After watching a superhero movie recently I noticed one of the key components to the plot was the loyalty to family. This led to a discussion about how sometimes I feel more loyal to close friends than extended family. When I tried to cite an example, the other person was quick to point out that on this particular topic, I wasn’t more loyal to a friend or family member so much as I was loyal to a core belief. Which got me thinking about my core values.
One of the most memorable keynote speakers I ever got a chance to listen to talked about how your values should be like a lighthouse. They should be easily visible to others, they should never move or waver, and they should guide your actions.
Easily Visible to Others – I love the thought of this. I had a youth pastor growing up who used to always say to us, if I spent 5 minutes with your closest friends I can tell what kind of person you are. In addition to having my values be clearly seen by those closest to me, I’ve been trying to surround myself with people who share my core values. As someone who is a born people-pleaser, this is harder than it might sound. This is not to say surround yourself with people who think and act the same as you, I understand that little growth happens unless you get outside your comfort zone.
Never Move or Waver – True commitment to ones values means that you don’t have to wonder what you will do when you are faced with an ethical dilemma. If your values never move, neither will you view on the correct course of action. I knew a lawyer who had to investigate one of his best friends, a CEO of a company he represented, because the board of directors thought he was having an affair with his secretary. Unfortunately for both of them, the board of directors was correct. He said he felt bad for the CEO that the information would have to become public, but he said he never questioned whether or not he would share the information he found because he knew where his values and beliefs were.

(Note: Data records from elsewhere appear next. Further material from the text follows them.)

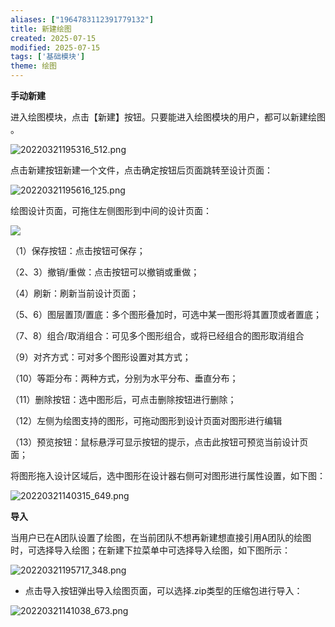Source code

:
```yaml
---
aliases: ["1964783112391779132"]
title: 新建绘图
created: 2025-07-15
modified: 2025-07-15
tags: ['基础模块']
theme: 绘图
---
```


**手动新建**

进入绘图模块，点击【新建】按钮。只要能进入绘图模块的用户，都可以新建绘图 。

![](673ae19911a391fbce747d6110e29951.jpg "20220321195316_512.png")

点击新建按钮新建一个文件，点击确定按钮后页面跳转至设计页面：

![](de304c78ed72e6ae2417a9cf6e6e126f.jpg "20220321195616_125.png")

绘图设计页面，可拖住左侧图形到中间的设计页面：

![](ecf6942f9de5de349d1ff7a6cbe04c07.jpg)

（1）保存按钮：点击按钮可保存；

（2、3）撤销/重做：点击按钮可以撤销或重做；

（4）刷新：刷新当前设计页面；

（5、6）图层置顶/置底：多个图形叠加时，可选中某一图形将其置顶或者置底；

（7、8）组合/取消组合：可见多个图形组合，或将已经组合的图形取消组合

（9）对齐方式：可对多个图形设置对其方式；

（10）等距分布：两种方式，分别为水平分布、垂直分布；

（11）删除按钮：选中图形后，可点击删除按钮进行删除；

（12）左侧为绘图支持的图形，可拖动图形到设计页面对图形进行编辑

（13）预览按钮：鼠标悬浮可显示按钮的提示，点击此按钮可预览当前设计页面；

将图形拖入设计区域后，选中图形在设计器右侧可对图形进行属性设置，如下图：

![](34fd12730b287067b3e5ad423bc1b684.jpg "20220321140315_649.png")

**导入**

当用户已在A团队设置了绘图，在当前团队不想再新建想直接引用A团队的绘图时，可选择导入绘图；在新建下拉菜单中可选择导入绘图，如下图所示：

![](60f9a975b7490ea8fd5bf9cf4974a9f1.jpg "20220321195717_348.png")

- 点击导入按钮弹出导入绘图页面，可以选择.zip类型的压缩包进行导入：

![](69e6afb70ab553e5c809ffabe6d0d4a5.jpg "20220321141038_673.png")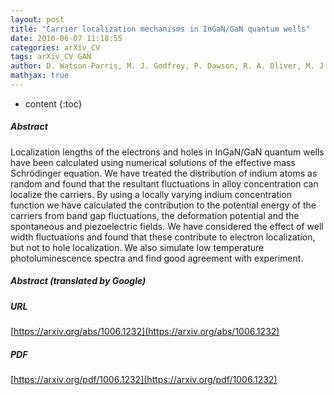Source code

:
 ```yaml
---
layout: post
title: "Carrier localization mechanisms in InGaN/GaN quantum wells"
date: 2010-06-07 11:18:55
categories: arXiv_CV
tags: arXiv_CV GAN
author: D. Watson-Parris, M. J. Godfrey, P. Dawson, R. A. Oliver, M. J. Galtrey, M. J. Kappers, C. J. Humphreys
mathjax: true
---
```


* content
{:toc}

##### Abstract
Localization lengths of the electrons and holes in InGaN/GaN quantum wells have been calculated using numerical solutions of the effective mass Schrödinger equation. We have treated the distribution of indium atoms as random and found that the resultant fluctuations in alloy concentration can localize the carriers. By using a locally varying indium concentration function we have calculated the contribution to the potential energy of the carriers from band gap fluctuations, the deformation potential and the spontaneous and piezoelectric fields. We have considered the effect of well width fluctuations and found that these contribute to electron localization, but not to hole localization. We also simulate low temperature photoluminescence spectra and find good agreement with experiment.

##### Abstract (translated by Google)


##### URL
[https://arxiv.org/abs/1006.1232](https://arxiv.org/abs/1006.1232)

##### PDF
[https://arxiv.org/pdf/1006.1232](https://arxiv.org/pdf/1006.1232)

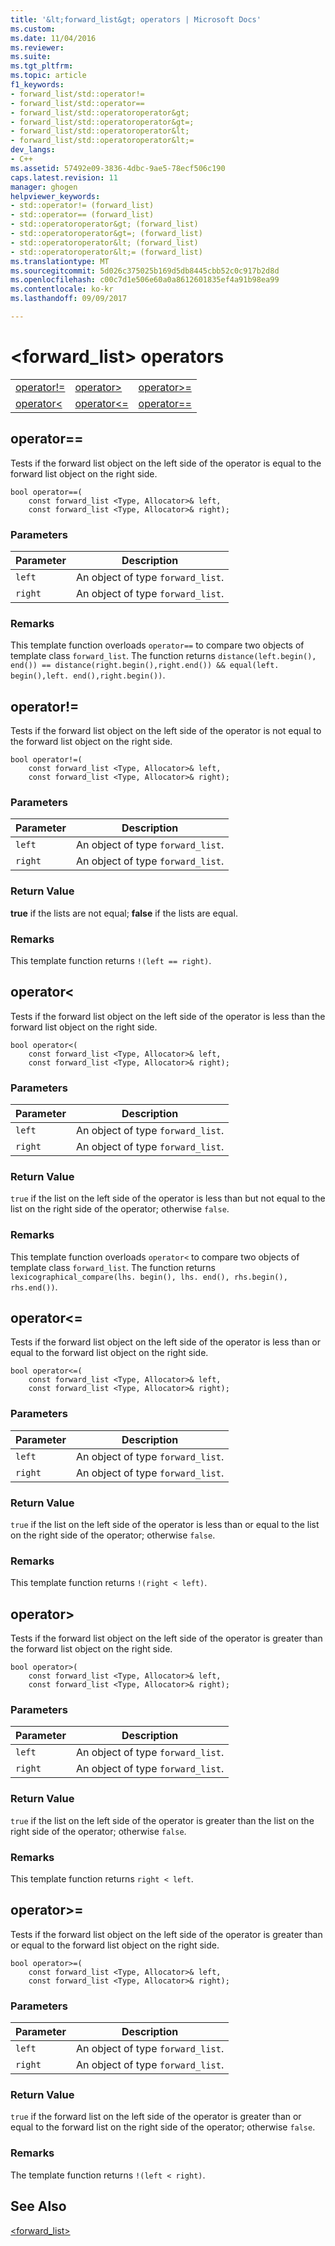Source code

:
 ```yaml
---
title: '&lt;forward_list&gt; operators | Microsoft Docs'
ms.custom: 
ms.date: 11/04/2016
ms.reviewer: 
ms.suite: 
ms.tgt_pltfrm: 
ms.topic: article
f1_keywords:
- forward_list/std::operator!=
- forward_list/std::operator==
- forward_list/std::operatoroperator&gt;
- forward_list/std::operatoroperator&gt=;
- forward_list/std::operatoroperator&lt;
- forward_list/std::operatoroperator&lt;=
dev_langs:
- C++
ms.assetid: 57492e09-3836-4dbc-9ae5-78ecf506c190
caps.latest.revision: 11
manager: ghogen
helpviewer_keywords:
- std::operator!= (forward_list)
- std::operator== (forward_list)
- std::operatoroperator&gt; (forward_list)
- std::operatoroperator&gt=; (forward_list)
- std::operatoroperator&lt; (forward_list)
- std::operatoroperator&lt;= (forward_list)
ms.translationtype: MT
ms.sourcegitcommit: 5d026c375025b169d5db8445cbb52c0c917b2d8d
ms.openlocfilehash: c00c7d1e506e60a0a8612601835ef4a91b98ea99
ms.contentlocale: ko-kr
ms.lasthandoff: 09/09/2017

---
```

# <a name="ltforwardlistgt-operators"></a>&lt;forward_list&gt; operators
||||  
|-|-|-|  
|[operator!=](#op_neq)|[operator&gt;](#op_gt)|[operator&gt;=](#op_gt_eq)|  
|[operator&lt;](#op_lt)|[operator&lt;=](#op_lt_eq)|[operator==](#op_eq_eq)|  
  
##  <a name="op_eq_eq"></a>  operator==  
 Tests if the forward list object on the left side of the operator is equal to the forward list object on the right side.  
  
```
bool operator==(
    const forward_list <Type, Allocator>& left,
    const forward_list <Type, Allocator>& right);
```  
  
### <a name="parameters"></a>Parameters  
  
|Parameter|Description|  
|---------------|-----------------|  
|`left`|An object of type `forward_list`.|  
|`right`|An object of type `forward_list`.|  
  
### <a name="remarks"></a>Remarks  
 This template function overloads `operator==` to compare two objects of template class `forward_list`. The function returns `distance(left.begin(), end()) == distance(right.begin(),right.end()) && equal(left. begin(),left. end(),right.begin())`.  
  
##  <a name="op_neq"></a>  operator!=  
 Tests if the forward list object on the left side of the operator is not equal to the forward list object on the right side.  
  
```
bool operator!=(
    const forward_list <Type, Allocator>& left,
    const forward_list <Type, Allocator>& right);
```  
  
### <a name="parameters"></a>Parameters  
  
|Parameter|Description|  
|---------------|-----------------|  
|`left`|An object of type `forward_list`.|  
|`right`|An object of type `forward_list`.|  
  
### <a name="return-value"></a>Return Value  
 **true** if the lists are not equal; **false** if the lists are equal.  
  
### <a name="remarks"></a>Remarks  
 This template function returns `!(left == right)`.  
  
##  <a name="op_lt"></a>  operator&lt;  
 Tests if the forward list object on the left side of the operator is less than the forward list object on the right side.  
  
```
bool operator<(
    const forward_list <Type, Allocator>& left,
    const forward_list <Type, Allocator>& right);
```  
  
### <a name="parameters"></a>Parameters  
  
|Parameter|Description|  
|---------------|-----------------|  
|`left`|An object of type `forward_list`.|  
|`right`|An object of type `forward_list`.|  
  
### <a name="return-value"></a>Return Value  
 `true` if the list on the left side of the operator is less than but not equal to the list on the right side of the operator; otherwise `false`.  
  
### <a name="remarks"></a>Remarks  
 This template function overloads `operator<` to compare two objects of template class `forward_list`. The function returns `lexicographical_compare(lhs. begin(), lhs. end(), rhs.begin(), rhs.end())`.  
  
##  <a name="op_lt_eq"></a>  operator&lt;=  
 Tests if the forward list object on the left side of the operator is less than or equal to the forward list object on the right side.  
  
```
bool operator<=(
    const forward_list <Type, Allocator>& left,
    const forward_list <Type, Allocator>& right);
```  
  
### <a name="parameters"></a>Parameters  
  
|Parameter|Description|  
|---------------|-----------------|  
|`left`|An object of type `forward_list`.|  
|`right`|An object of type `forward_list`.|  
  
### <a name="return-value"></a>Return Value  
 `true` if the list on the left side of the operator is less than or equal to the list on the right side of the operator; otherwise `false`.  
  
### <a name="remarks"></a>Remarks  
 This template function returns `!(right < left)`.  
  
##  <a name="op_gt"></a>  operator&gt;  
 Tests if the forward list object on the left side of the operator is greater than the forward list object on the right side.  
  
```
bool operator>(
    const forward_list <Type, Allocator>& left,
    const forward_list <Type, Allocator>& right);
```  
  
### <a name="parameters"></a>Parameters  
  
|Parameter|Description|  
|---------------|-----------------|  
|`left`|An object of type `forward_list`.|  
|`right`|An object of type `forward_list`.|  
  
### <a name="return-value"></a>Return Value  
 `true` if the list on the left side of the operator is greater than the list on the right side of the operator; otherwise `false`.  
  
### <a name="remarks"></a>Remarks  
 This template function returns `right < left`.  
  
##  <a name="op_gt_eq"></a>  operator&gt;=  
 Tests if the forward list object on the left side of the operator is greater than or equal to the forward list object on the right side.  
  
```
bool operator>=(
    const forward_list <Type, Allocator>& left,
    const forward_list <Type, Allocator>& right);
```  
  
### <a name="parameters"></a>Parameters  
  
|Parameter|Description|  
|---------------|-----------------|  
|`left`|An object of type `forward_list`.|  
|`right`|An object of type `forward_list`.|  
  
### <a name="return-value"></a>Return Value  
 `true` if the forward list on the left side of the operator is greater than or equal to the forward list on the right side of the operator; otherwise `false`.  
  
### <a name="remarks"></a>Remarks  
 The template function returns `!(left < right)`.  
  
## <a name="see-also"></a>See Also  
 [<forward_list>](../standard-library/forward-list.md)




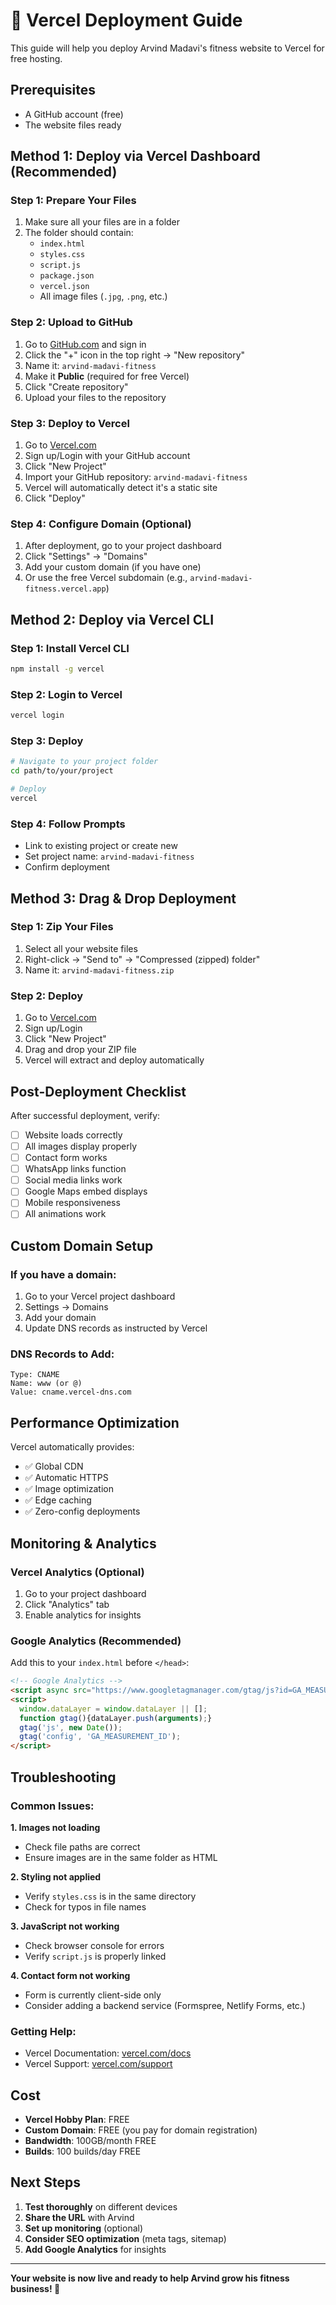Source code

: # 🚀 Vercel Deployment Guide

This guide will help you deploy Arvind Madavi's fitness website to Vercel for free hosting.

## Prerequisites

- A GitHub account (free)
- The website files ready

## Method 1: Deploy via Vercel Dashboard (Recommended)

### Step 1: Prepare Your Files
1. Make sure all your files are in a folder
2. The folder should contain:
   - `index.html`
   - `styles.css`
   - `script.js`
   - `package.json`
   - `vercel.json`
   - All image files (`.jpg`, `.png`, etc.)

### Step 2: Upload to GitHub
1. Go to [GitHub.com](https://github.com) and sign in
2. Click the "+" icon in the top right → "New repository"
3. Name it: `arvind-madavi-fitness`
4. Make it **Public** (required for free Vercel)
5. Click "Create repository"
6. Upload your files to the repository

### Step 3: Deploy to Vercel
1. Go to [Vercel.com](https://vercel.com)
2. Sign up/Login with your GitHub account
3. Click "New Project"
4. Import your GitHub repository: `arvind-madavi-fitness`
5. Vercel will automatically detect it's a static site
6. Click "Deploy"

### Step 4: Configure Domain (Optional)
1. After deployment, go to your project dashboard
2. Click "Settings" → "Domains"
3. Add your custom domain (if you have one)
4. Or use the free Vercel subdomain (e.g., `arvind-madavi-fitness.vercel.app`)

## Method 2: Deploy via Vercel CLI

### Step 1: Install Vercel CLI
```bash
npm install -g vercel
```

### Step 2: Login to Vercel
```bash
vercel login
```

### Step 3: Deploy
```bash
# Navigate to your project folder
cd path/to/your/project

# Deploy
vercel
```

### Step 4: Follow Prompts
- Link to existing project or create new
- Set project name: `arvind-madavi-fitness`
- Confirm deployment

## Method 3: Drag & Drop Deployment

### Step 1: Zip Your Files
1. Select all your website files
2. Right-click → "Send to" → "Compressed (zipped) folder"
3. Name it: `arvind-madavi-fitness.zip`

### Step 2: Deploy
1. Go to [Vercel.com](https://vercel.com)
2. Sign up/Login
3. Click "New Project"
4. Drag and drop your ZIP file
5. Vercel will extract and deploy automatically

## Post-Deployment Checklist

After successful deployment, verify:

- [ ] Website loads correctly
- [ ] All images display properly
- [ ] Contact form works
- [ ] WhatsApp links function
- [ ] Social media links work
- [ ] Google Maps embed displays
- [ ] Mobile responsiveness
- [ ] All animations work

## Custom Domain Setup

### If you have a domain:
1. Go to your Vercel project dashboard
2. Settings → Domains
3. Add your domain
4. Update DNS records as instructed by Vercel

### DNS Records to Add:
```
Type: CNAME
Name: www (or @)
Value: cname.vercel-dns.com
```

## Performance Optimization

Vercel automatically provides:
- ✅ Global CDN
- ✅ Automatic HTTPS
- ✅ Image optimization
- ✅ Edge caching
- ✅ Zero-config deployments

## Monitoring & Analytics

### Vercel Analytics (Optional)
1. Go to your project dashboard
2. Click "Analytics" tab
3. Enable analytics for insights

### Google Analytics (Recommended)
Add this to your `index.html` before `</head>`:
```html
<!-- Google Analytics -->
<script async src="https://www.googletagmanager.com/gtag/js?id=GA_MEASUREMENT_ID"></script>
<script>
  window.dataLayer = window.dataLayer || [];
  function gtag(){dataLayer.push(arguments);}
  gtag('js', new Date());
  gtag('config', 'GA_MEASUREMENT_ID');
</script>
```

## Troubleshooting

### Common Issues:

**1. Images not loading**
- Check file paths are correct
- Ensure images are in the same folder as HTML

**2. Styling not applied**
- Verify `styles.css` is in the same directory
- Check for typos in file names

**3. JavaScript not working**
- Check browser console for errors
- Verify `script.js` is properly linked

**4. Contact form not working**
- Form is currently client-side only
- Consider adding a backend service (Formspree, Netlify Forms, etc.)

### Getting Help:
- Vercel Documentation: [vercel.com/docs](https://vercel.com/docs)
- Vercel Support: [vercel.com/support](https://vercel.com/support)

## Cost

- **Vercel Hobby Plan**: FREE
- **Custom Domain**: FREE (you pay for domain registration)
- **Bandwidth**: 100GB/month FREE
- **Builds**: 100 builds/day FREE

## Next Steps

1. **Test thoroughly** on different devices
2. **Share the URL** with Arvind
3. **Set up monitoring** (optional)
4. **Consider SEO optimization** (meta tags, sitemap)
5. **Add Google Analytics** for insights

---

**Your website is now live and ready to help Arvind grow his fitness business! 🎉** 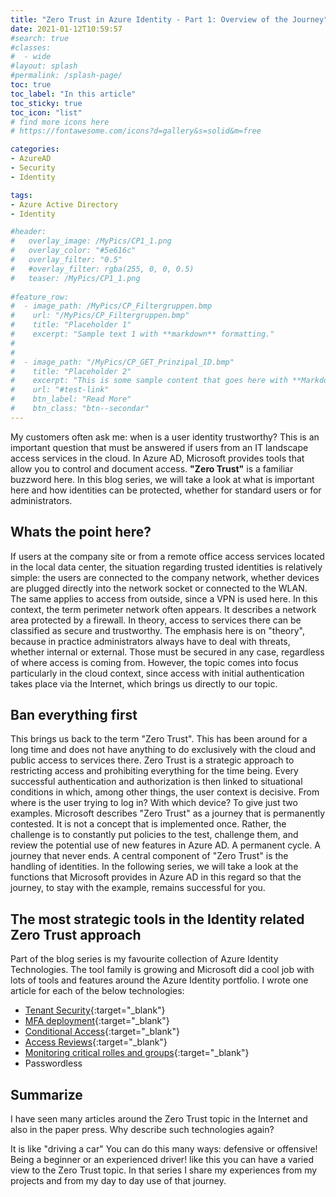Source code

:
 ```yaml
---
title: "Zero Trust in Azure Identity - Part 1: Overview of the Journey"
date: 2021-01-12T10:59:57
#search: true
#classes:
#  - wide
#layout: splash
#permalink: /splash-page/
toc: true
toc_label: "In this article"
toc_sticky: true
toc_icon: "list"
# find more icons here
# https://fontawesome.com/icons?d=gallery&s=solid&m=free

categories:
- AzureAD
- Security
- Identity

tags:
- Azure Active Directory
- Identity

#header:
#   overlay_image: /MyPics/CP1_1.png
#   overlay_color: "#5e616c"
#   overlay_filter: "0.5"
#   #overlay_filter: rgba(255, 0, 0, 0.5)
#   teaser: /MyPics/CP1_1.png
   
#feature_row:
#  - image_path: /MyPics/CP_Filtergruppen.bmp
#    url: "/MyPics/CP_Filtergruppen.bmp"
#    title: "Placeholder 1"
#    excerpt: "Sample text 1 with **markdown** formatting."
#
#
#  - image_path: "/MyPics/CP_GET_Prinzipal_ID.bmp"
#    title: "Placeholder 2"
#    excerpt: "This is some sample content that goes here with **Markdown** formatting."
#    url: "#test-link"
#    btn_label: "Read More"
#    btn_class: "btn--secondar"
---
```


My customers often ask me: when is a user identity trustworthy? This is an important question that must be answered if users from an IT landscape access services in the cloud. In Azure AD, Microsoft provides tools that allow you to control and document access.
**"Zero Trust"** is a familiar buzzword here. In this blog series, we will take a look at what is important here and how identities can be protected, whether for standard users or for administrators.

## Whats the point here?

If users at the company site or from a remote office access services located in the local data center, the situation regarding trusted identities is relatively simple: the users are connected to the company network, whether devices are plugged directly into the network socket or connected to the WLAN. The same applies to access from outside, since a VPN is used here. In this context, the term perimeter network often appears. It describes a network area protected by a firewall. In theory, access to services there can be classified as secure and trustworthy.
The emphasis here is on "theory", because in practice administrators always have to deal with threats, whether internal or external. Those must be secured in any case, regardless of where access is coming from. However, the topic comes into focus particularly in the cloud context, since access with initial authentication takes place via the Internet, which brings us directly to our topic.

## Ban everything first

This brings us back to the term "Zero Trust". This has been around for a long time and does not have anything to do exclusively with the cloud and public access to services there. Zero Trust is a strategic approach to restricting access and prohibiting everything for the time being. Every successful authentication and authorization is then linked to situational conditions in which, among other things, the user context is decisive. From where is the user trying to log in? With which device? To give just two examples. Microsoft describes "Zero Trust" as a journey that is permanently contested. It is not a concept that is implemented once. Rather, the challenge is to constantly put policies to the test, challenge them, and review the potential use of new features in Azure AD. A permanent cycle. A journey that never ends. A central component of "Zero Trust" is the handling of identities. In the following series, we will take a look at the functions that Microsoft provides in Azure AD in this regard so that the journey, to stay with the example, remains successful for you.



## The most strategic tools in the Identity related Zero Trust approach

Part of the blog series is my favourite collection of Azure Identity Technologies. The tool family is growing and Microsoft did a cool job with lots of tools and features around the Azure Identity portfolio. I wrote one article for each of the below technologies:

- [Tenant Security](https://nothingbutcloud.net/azuread/security/identity/ZeroTrust-Tenant-Security/){:target="_blank"}
- [MFA deployment](https://nothingbutcloud.net/azuread/security/identity/ZeroTrust-MFA/){:target="_blank"}
- [Conditional Access](https://nothingbutcloud.net/azuread/security/identity/ZeroTrust-CA/){:target="_blank"}
- [Access Reviews](https://nothingbutcloud.net/azuread/security/identity/ZeroTrust-AR/){:target="_blank"}
- [Monitoring critical rolles and groups](https://nothingbutcloud.net/azuread/security/identity/ZeroTrust-Monitoring/){:target="_blank"}
- Passwordless


## Summarize

I have seen many articles around the Zero Trust topic in the Internet and also in the paper press. Why describe such technologies again?

It is like "driving a car" You can do this many ways: defensive or offensive! Being a beginner or an experienced driver! like this you can have a varied view to the Zero Trust topic. In that series I share my experiences from my projects and from my day to day use of that journey.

Guide Your Actions – To that same point, your values aren’t something you pull out in a difficult situation. They guide your actions every single day. When you see a piece of trash on the ground in a public place, do you pick it up? This is a small act in the grand scheme of things but something so small says a lot about a person. I’ve been the lowest person on the totem pole so to speak in more than one job and I was always impressed with the people who treated me the same as those who were the most important person in my place of work.
My hope is that this post was encouraging and as someone reads this they think, “yep, my values do all of these things.” If not, it’s great to have someone, or a couple someones, who keeps you accountable of your values and call you out if it looks like they are wavering in any part of your life. I’m thankful that I know several people who would, and sometimes do, call me out if any of my actions are ever appear to be in question.